An amphiphilic lipid-binding domain influences the topology of a signal-anchor sequence in the mitochondrial outer membrane.

Mas70p is targeted and inserted into the mitochondrial outer membrane in the N(in)-C(cyto) orientation, via an NH2-terminal signal-anchor sequence. The signal-anchor is comprised of two domains: an NH2-terminal hydrophilic region which is positively charged (amino acids 1-10), followed by the predicted transmembrane segment (amino acids 11-29). Substitution of the NH2-terminal hydrophilic domain with a matrix-targeting signal caused the signal-anchor to adopt the reverse orientation in the membrane (N(cyto)-C(in)).
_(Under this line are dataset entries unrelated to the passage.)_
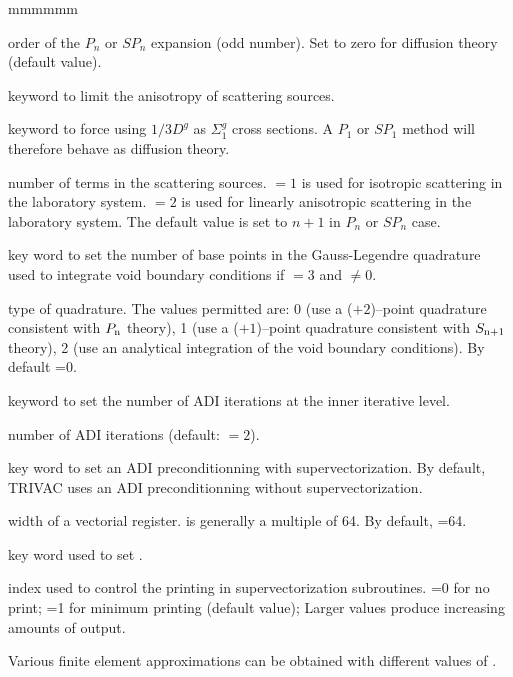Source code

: \begin{ListeDeDescription}{mmmmmm}
\item[\dusa{n}] order of the $P_n$ or $SP_n$ expansion (odd number). Set to zero for diffusion theory (default value).

\item[\moc{SCAT}] keyword to limit the anisotropy of scattering sources.

\item[\moc{DIFF}] keyword to force using $1/3D^{g}$ as $\Sigma_1^{g}$ cross sections. A $P_1$ or $SP_1$ method
will therefore behave as diffusion theory.

\item[\dusa{iscat}] number of terms in the scattering sources.  $=1$ is used for
isotropic scattering in the laboratory system.  $=2$ is used for
linearly anisotropic scattering in the laboratory system. The default value is set to $n+1$
in $P_n$ or $SP_n$ case.

\item[\moc{VOID}] key word to set the number of base points in the Gauss-Legendre quadrature used to integrate
void boundary conditions if  $=3$ and  $\ne 0$.

\item[\dusa{nvd}] type of quadrature. The values
permitted are: 0 (use a ($+2$)--point quadrature consistent with $P_{\rm n}$ theory),
1 (use a ($+1$)--point quadrature consistent with $S_{{\rm n}+1}$ theory),
2 (use an analytical integration of the void boundary conditions). By default =0.

\item[\moc{ADI}] keyword to set the number of ADI iterations at the inner
iterative level.

\item[\dusa{nadi}] number of ADI iterations (default:  $=2$).

\item[\moc{VECT}] key word to set an ADI preconditionning with
supervectorization. By default, TRIVAC uses an ADI preconditionning without
supervectorization.

\item[\dusa{iseg}] width of a vectorial register.  is generally a multiple of 64. By default, =64.

\item[\moc{PRTV}] key word used to set .

\item[\dusa{impv}] index used to control the  printing in supervectorization
subroutines. =0 for no print; =1 for minimum printing (default value); Larger
values produce increasing amounts of output.

\end{ListeDeDescription}

Various finite element approximations can be obtained with different values of .

\eject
This substitution resulted in an increase in the net positive charge of the hydrophilic region, from +4 to +8. In contrast to the endoplasmic reticulum and the bacterial inner membrane, where the net positive charge is an important determinant in conferring protein topology in the lipid bilayer, we show here that the reversal of the Mas70p signal-anchor was not due to differences in the number and positions of basic amino acids in the hydrophilic domain. However, a reduction in the hydrophobic moment of predicted amphiphilic helices containing an arginine, obtained by converting the apolar amino acids flanking the arginine to polar residues, caused the otherwise N(cyto)-C(in) signal-anchor to re-adopt the original N(in)-C(cyto) orientation of Mas70p. The reduced hydrophobic moment at the NH2-terminus significantly reduced the ability of this domain to bind to synthetic liposomes whose lipid composition reflected that of the outer membrane. These results identify amphiphilicity as an important determinant in causing retention of the NH2-terminus of a mitochondrial signal-anchor on the cytosolic side of the outer membrane. In addition to potential interactions between this domain and cytosolic-exposed components of the import machinery, this retention may result as well from interaction of the NH2-terminus with the surrounding membrane surface.